Tuesday, December 10, 2013

It Takes a Village by Behzad Dayanim

There is no concise manual for how to be a good parent. No matter how many hours of pregnancy classes or how many books one reads in preparation for this amazing adventure rife with challenge and revelation, from the first day a child enters the world, s/he changes it. No matter what we think we can expect, rarely a day goes by that doesn’t bring a surprise of one form or another. And parenting doesn’t end once our children graduate from infancy, or childhood, or adolescence. Just as we think we might be mastering a particular stage of our child’s development, a new stage emerges, often with new expectations, and no two children experience these stages the same way. So where does Parenting Through a Jewish Lens fit into the picture?
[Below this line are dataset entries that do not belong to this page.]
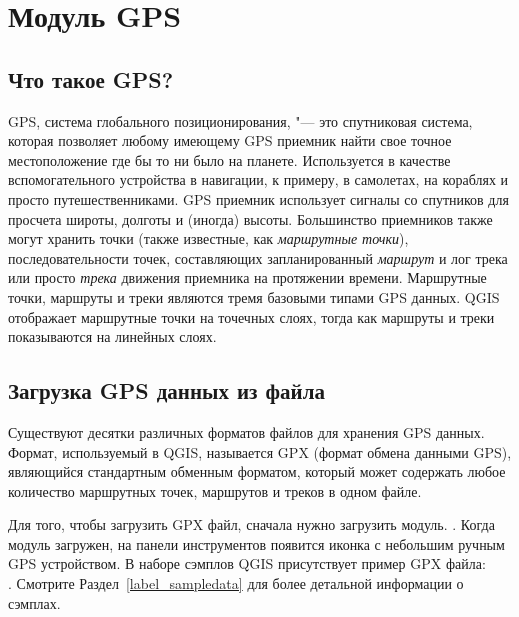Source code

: 
\section{Модуль GPS}\label{label_plugingps}


\subsection{Что такое GPS?}\label{whatsgps}

GPS, система глобального позиционирования, "--- это спутниковая система,
которая позволяет любому имеющему GPS приемник найти свое точное
местоположение где бы то ни было на планете. Используется в качестве
вспомогательного устройства в навигации, к примеру, в самолетах, на
кораблях и просто путешественниками. GPS приемник использует сигналы со
спутников для просчета широты, долготы и (иногда) высоты. Большинство
приемников также могут хранить точки (также известные, как
\emph{маршрутные точки}), последовательности точек, составляющих
запланированный \emph{маршрут} и лог трека или просто \emph{трека}
движения приемника на протяжении времени. Маршрутные точки, маршруты и
треки являются тремя базовыми типами GPS данных. QGIS отображает
маршрутные точки на точечных слоях, тогда как маршруты и треки
показываются на линейных слоях.

\subsection{Загрузка GPS данных из файла}\label{label_loadgps}

Существуют десятки различных форматов файлов для хранения GPS данных.
Формат, используемый в QGIS, называется GPX (формат обмена данными GPS),
являющийся стандартным обменным форматом, который может содержать любое
количество маршрутных точек, маршрутов и треков в одном файле.

Для того, чтобы загрузить GPX файл, сначала нужно загрузить модуль.
 \arrow
{} \arrow
{}.
Когда модуль загружен, на панели инструментов появится иконка с
небольшим ручным GPS устройством. В наборе сэмплов QGIS присутствует
пример GPX файла: \\
.
Смотрите Раздел~\ref{label_sampledata} для более детальной информации
о сэмплах.

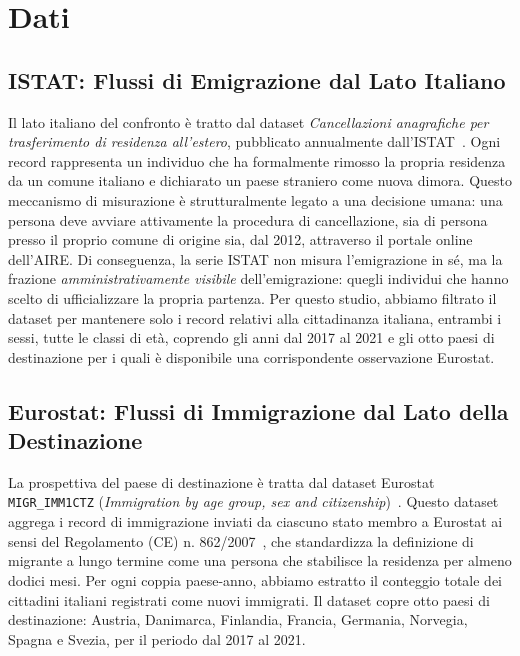 \section{Dati}\label{sec:data}

\subsection{ISTAT: Flussi di Emigrazione dal Lato Italiano}
\label{subsec:data_istat}
Il lato italiano del confronto è tratto dal dataset \textit{Cancellazioni anagrafiche per trasferimento di residenza all'estero}, pubblicato annualmente dall'ISTAT~\cite{istat_iscrizioni}.
Ogni record rappresenta un individuo che ha formalmente rimosso la propria residenza da un comune italiano e dichiarato un paese straniero come nuova dimora.
Questo meccanismo di misurazione è strutturalmente legato a una decisione umana: una persona deve avviare attivamente la procedura di cancellazione, sia di persona presso il proprio comune di origine sia, dal 2012, attraverso il portale online dell'AIRE.
Di conseguenza, la serie ISTAT non misura l'emigrazione in sé, ma la frazione \emph{amministrativamente visibile} dell'emigrazione: quegli individui che hanno scelto di ufficializzare la propria partenza.
Per questo studio, abbiamo filtrato il dataset per mantenere solo i record relativi alla cittadinanza italiana, entrambi i sessi, tutte le classi di età, coprendo gli anni dal 2017 al 2021 e gli otto paesi di destinazione per i quali è disponibile una corrispondente osservazione Eurostat.
\subsection{Eurostat: Flussi di Immigrazione dal Lato della Destinazione}
\label{subsec:data_eurostat}

La prospettiva del paese di destinazione è tratta dal dataset Eurostat \texttt{MIGR\_IMM1CTZ} (\textit{Immigration by age group, sex and citizenship})~\cite{eurostat_migr_imm1ctz}.
Questo dataset aggrega i record di immigrazione inviati da ciascuno stato membro a Eurostat ai sensi del Regolamento (CE) n. 862/2007~\cite{ec_regulation_862_2007}, che standardizza la definizione di migrante a lungo termine come una persona che stabilisce la residenza per almeno dodici mesi.
Per ogni coppia paese-anno, abbiamo estratto il conteggio totale dei cittadini italiani registrati come nuovi immigrati.
Il dataset copre otto paesi di destinazione: Austria, Danimarca, Finlandia, Francia, Germania, Norvegia, Spagna e Svezia, per il periodo dal 2017 al 2021.

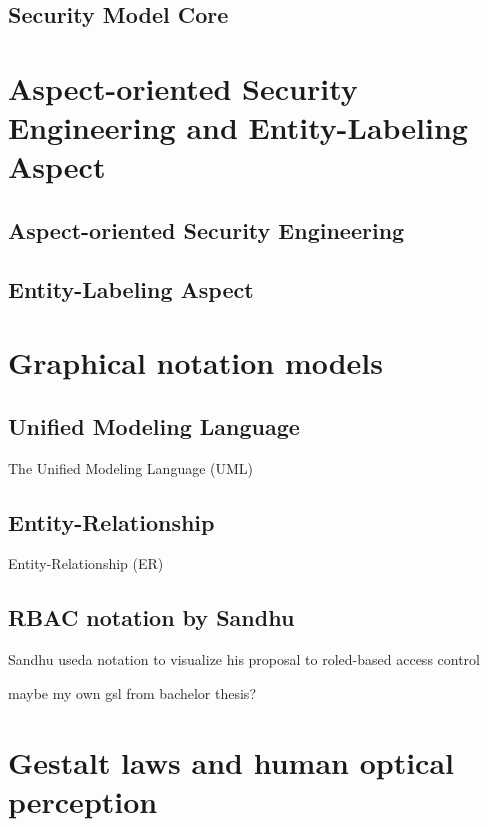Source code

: \documentclass[twoside, openright, 12pt]{book}
\begin{document}
\subsection{Security Model Core}
\label{model_core}



\section{Aspect-oriented Security Engineering and Entity-Labeling Aspect}
\label{AOSEEL}


\subsection{Aspect-oriented Security Engineering}
\label{AOSE}


\subsection{Entity-Labeling Aspect}
\label{EL}




\section{Graphical notation models}
\label{graphical_notations}

\subsection{Unified Modeling Language}
\label{UML}
The Unified Modeling Language (UML)

\subsection{Entity-Relationship}
\label{ER}
Entity-Relationship (ER)

\subsection{RBAC notation by Sandhu}
\label{RBAC_notation}
Sandhu useda notation to visualize his proposal to roled-based access control

maybe my own gsl from bachelor thesis?



\section{Gestalt laws and human optical perception}
\label{gestalt_laws_and_human_optical_perception}
\end{document}
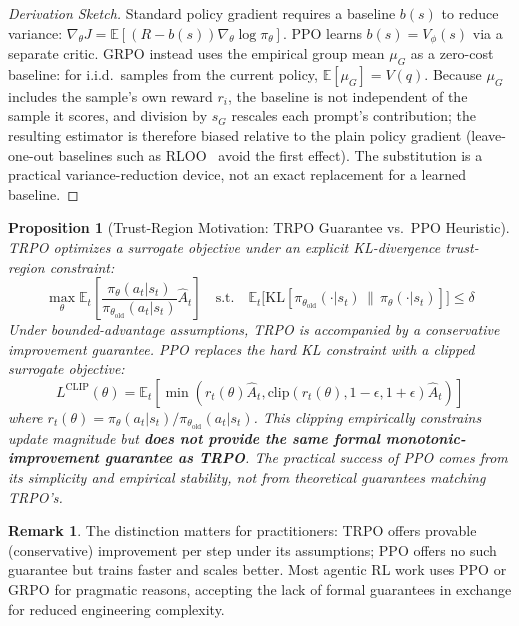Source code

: \documentclass[12pt,a4paper]{report}
\newtheorem{proposition}[theorem]{Proposition}
\theoremstyle{definition}
\newtheorem{remark}[theorem]{Remark}
\begin{document}
\begin{proof}[Derivation Sketch]
Standard policy gradient requires a baseline $b(s)$ to reduce variance: $\nabla_\theta J = \mathbb{E}[(R - b(s)) \nabla_\theta \log \pi_\theta]$. PPO learns $b(s) = V_\phi(s)$ via a separate critic. GRPO instead uses the empirical group mean $\mu_G$ as a zero-cost baseline: for i.i.d.\ samples from the current policy, $\mathbb{E}[\mu_G] = V(q)$. Because $\mu_G$ includes the sample's own reward $r_i$, the baseline is not independent of the sample it scores, and division by $s_G$ rescales each prompt's contribution; the resulting estimator is therefore biased relative to the plain policy gradient (leave-one-out baselines such as RLOO~\cite{ahmadian2024back} avoid the first effect). The substitution is a practical variance-reduction device, not an exact replacement for a learned baseline.
\end{proof}

\begin{proposition}[Trust-Region Motivation: TRPO Guarantee vs.\ PPO Heuristic]
\label{prop:convergence}
TRPO \cite{schulman2015trust} optimizes a surrogate objective under an explicit KL-divergence trust-region constraint:
\begin{equation}
\max_\theta \mathbb{E}_t\left[\frac{\pi_\theta(a_t|s_t)}{\pi_{\theta_{\text{old}}}(a_t|s_t)} \hat{A}_t\right] \quad \text{s.t.} \quad \mathbb{E}_t\big[\text{KL}[\pi_{\theta_{\text{old}}}(\cdot|s_t) \,\|\, \pi_\theta(\cdot|s_t)]\big] \leq \delta
\end{equation}
Under bounded-advantage assumptions, TRPO is accompanied by a conservative improvement guarantee. PPO \cite{schulman2017ppo} replaces the hard KL constraint with a clipped surrogate objective:
\begin{equation}
L^{\text{CLIP}}(\theta) = \mathbb{E}_t\left[\min\left(r_t(\theta)\hat{A}_t, \text{clip}(r_t(\theta), 1-\epsilon, 1+\epsilon)\hat{A}_t\right)\right]
\end{equation}
where $r_t(\theta) = \pi_\theta(a_t|s_t)/\pi_{\theta_{\text{old}}}(a_t|s_t)$. This clipping empirically constrains update magnitude but \textbf{does not provide the same formal monotonic-improvement guarantee as TRPO}. The practical success of PPO comes from its simplicity and empirical stability, not from theoretical guarantees matching TRPO's.
\end{proposition}

\begin{remark}
The distinction matters for practitioners: TRPO offers provable (conservative) improvement per step under its assumptions; PPO offers no such guarantee but trains faster and scales better. Most agentic RL work uses PPO or GRPO for pragmatic reasons, accepting the lack of formal guarantees in exchange for reduced engineering complexity.
\end{remark}
\end{document}

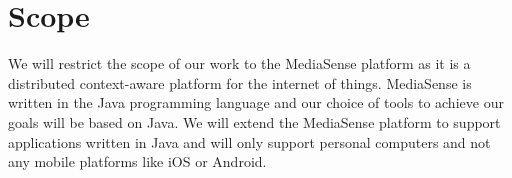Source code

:\section{Scope}
We will restrict the scope of our work to the MediaSense platform as it is a distributed context-aware platform for the internet of things. MediaSense is written in the Java programming language and our choice of tools to achieve our goals will be based on Java. We will extend the MediaSense platform to support applications written in Java and will only support personal computers and not any mobile platforms like iOS or Android.
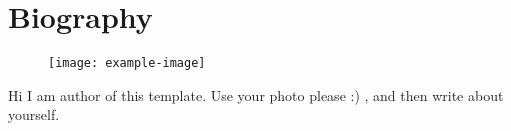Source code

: \chapter*{Biography}
\vspace{-2cm}
\begin{figure}[H]
    \centering
    \texttt{[image: example-image]}
\end{figure}

Hi I am author of this template. Use your photo please :) , and then write about yourself.
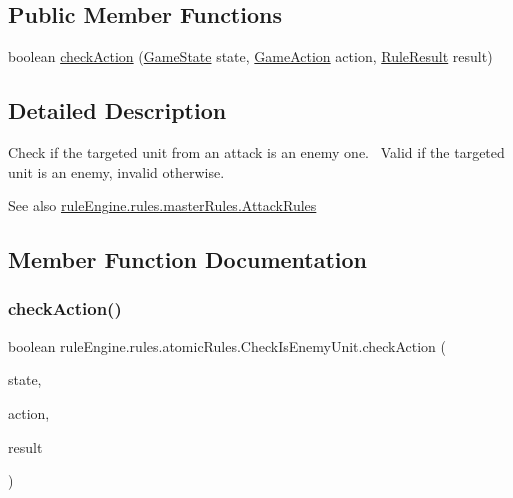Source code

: \subsection*{Public Member Functions}
\begin{DoxyCompactItemize}
\item 
boolean \mbox{\hyperlink{classrule_engine_1_1rules_1_1atomic_rules_1_1_check_is_enemy_unit_a0f5a8e1e1d38431310489f7c6bdb9776}{check\+Action}} (\mbox{\hyperlink{classgame_1_1game_state_1_1_game_state}{Game\+State}} state, \mbox{\hyperlink{classrule_engine_1_1_game_action}{Game\+Action}} action, \mbox{\hyperlink{classrule_engine_1_1_rule_result}{Rule\+Result}} result)
\end{DoxyCompactItemize}


\subsection{Detailed Description}
Check if the targeted unit from an attack is an enemy one.~\newline
 Valid if the targeted unit is an enemy, invalid otherwise.

\begin{DoxySeeAlso}{See also}
\mbox{\hyperlink{classrule_engine_1_1rules_1_1master_rules_1_1_attack_rules}{rule\+Engine.\+rules.\+master\+Rules.\+Attack\+Rules}} 
\end{DoxySeeAlso}


\subsection{Member Function Documentation}
\mbox{\label{classrule_engine_1_1rules_1_1atomic_rules_1_1_check_is_enemy_unit_a0f5a8e1e1d38431310489f7c6bdb9776}} 
\subsubsection{\texorpdfstring{check\+Action()}{checkAction()}}
{\footnotesize\ttfamily boolean rule\+Engine.\+rules.\+atomic\+Rules.\+Check\+Is\+Enemy\+Unit.\+check\+Action (\begin{DoxyParamCaption}\item[{\mbox{\hyperlink{classgame_1_1game_state_1_1_game_state}{Game\+State}}}]{state,  }\item[{\mbox{\hyperlink{classrule_engine_1_1_game_action}{Game\+Action}}}]{action,  }\item[{\mbox{\hyperlink{classrule_engine_1_1_rule_result}{Rule\+Result}}}]{result }\end{DoxyParamCaption})\hspace{0.3cm}{\ttfamily [inline]}}



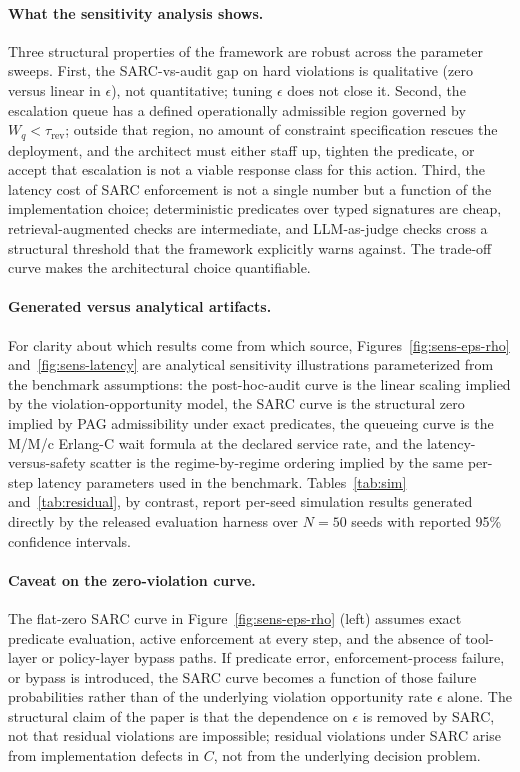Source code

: \documentclass[11pt,a4paper]{article}
\theoremstyle{remark}
\begin{document}
\paragraph{What the sensitivity analysis shows.} Three structural properties of the framework are robust across the parameter sweeps. First, the SARC-vs-audit gap on hard violations is qualitative (zero versus linear in $\epsilon$), not quantitative; tuning $\epsilon$ does not close it. Second, the escalation queue has a defined operationally admissible region governed by $W_q < \tau_{\text{rev}}$; outside that region, no amount of constraint specification rescues the deployment, and the architect must either staff up, tighten the predicate, or accept that escalation is not a viable response class for this action. Third, the latency cost of SARC enforcement is not a single number but a function of the implementation choice; deterministic predicates over typed signatures are cheap, retrieval-augmented checks are intermediate, and LLM-as-judge checks cross a structural threshold that the framework explicitly warns against. The trade-off curve makes the architectural choice quantifiable.

\paragraph{Generated versus analytical artifacts.} For clarity about which results come from which source, Figures~\ref{fig:sens-eps-rho} and~\ref{fig:sens-latency} are analytical sensitivity illustrations parameterized from the benchmark assumptions: the post-hoc-audit curve is the linear scaling implied by the violation-opportunity model, the SARC curve is the structural zero implied by PAG admissibility under exact predicates, the queueing curve is the M/M/c Erlang-C wait formula at the declared service rate, and the latency-versus-safety scatter is the regime-by-regime ordering implied by the same per-step latency parameters used in the benchmark. Tables~\ref{tab:sim} and~\ref{tab:residual}, by contrast, report per-seed simulation results generated directly by the released evaluation harness over $N=50$ seeds with reported 95\% confidence intervals.

\paragraph{Caveat on the zero-violation curve.} The flat-zero SARC curve in Figure~\ref{fig:sens-eps-rho} (left) assumes exact predicate evaluation, active enforcement at every step, and the absence of tool-layer or policy-layer bypass paths. If predicate error, enforcement-process failure, or bypass is introduced, the SARC curve becomes a function of those failure probabilities rather than of the underlying violation opportunity rate $\epsilon$ alone. The structural claim of the paper is that the dependence on $\epsilon$ is removed by SARC, not that residual violations are impossible; residual violations under SARC arise from implementation defects in $C$, not from the underlying decision problem.
\end{document}
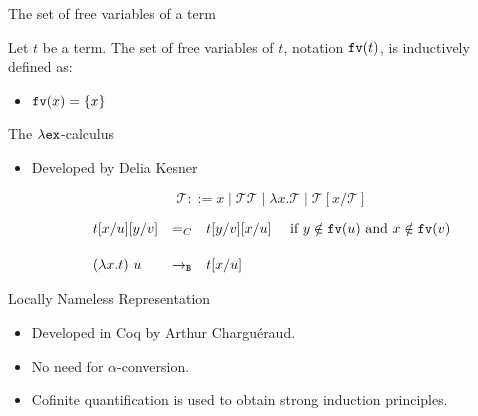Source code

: \documentclass[10pt]{beamer}
\newcommand{\term}{{\mathcal{T}}}
\newcommand{\fv}[1]{{\tt fv}(#1)}
\newcommand{\set}[1]{\{#1\}}
\begin{document}
\begin{frame}[fragile]{The set of free variables of a term}
\begin{definition}
  Let $t$ be a term. The set of free variables of $t$, notation $\fv{t}$, is inductively defined as:
  \begin{itemize}
  \item $\fv{x} = \set{x}$
  \end{itemize}
\end{definition}
\end{frame}

\begin{frame}[fragile]{The $\lambda{\tt ex}$-calculus}
\begin{itemize}
\item Developed by Delia Kesner \cite{kes09}

  $$\term ::= x \mid \term\term \mid \lambda x.\term \mid \term[x/\term]$$

  $$\begin{array}{llll}
      t[x/u][y/v] & =_C & t[y/v][x/u] & \mbox{ if } y \notin\fv{u} \mbox{ and } x \notin \fv{v} \\[.5cm]
      (\lambda x. t)\ u & \to_{\tt B} & t[x/u] & \\      
      \end{array}$$
  
\end{itemize}
\end{frame}

\begin{frame}[fragile]{Locally Nameless Representation}
\begin{itemize}
\item Developed in Coq by Arthur Charguéraud.
\item No need for $\alpha$-conversion.
\item Cofinite quantification is used to obtain strong induction principles.
\end{itemize}
\end{frame}



\end{document}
I wasn’t quite sure what to expect when I began preparing for our first session this year. Having served in a number of educational capacities and worked with diverse populations, I anticipated that this would still be something new and I was certainly correct in that assumption. The past four sessions with my cohort from Kadimah-Toras Moshe in Brighton have been extraordinary. I do not presume to evaluate my impact as the facilitator but rather to reflect on the overall contributions from everyone in attendance. As a modern orthodox community with a diverse population, our cadre is comprised of a range of current and future parents, some with young children, some with teens, some anticipating becoming the parents they hope to be. Each member of our group adds color and depth to our conversations, often promoting deeper understanding and sparking new questions.

I anticipated that this type of learning environment would be different. I did not fully understand to what extent I would be benefitting from the process of learning with such a dynamic group of individuals. Rarely is one presented with the opportunity to truly learn among peers and to wrestle with and sometimes be inspired by the amazing resources that the Torah and our heritage provide. One of the most rewarding aspects of this “chavruta” (learning group) has been the aggregate wisdom shared and the sense of strengthened community resulting from our collective and collaborative learning. We may not become perfect parents as a result of participating in this program but I certainly expect we will become better able to face the exciting challenges and opportunities that parenthood presents. It could be a song, a prayer, an inspiring passage, or any of the many wonderful conversations and stories that we share that reminds us that we are not alone in our efforts.

PTJL is no panacea for the parenting challenges we all face. It is a wonderful outlet to learn and share, laugh and cry as we work together to help foster the next generation. It reminds us of how influential each person can be and how important our roles as parents and as children can be as we strive to be meaningful contributors to the world around us.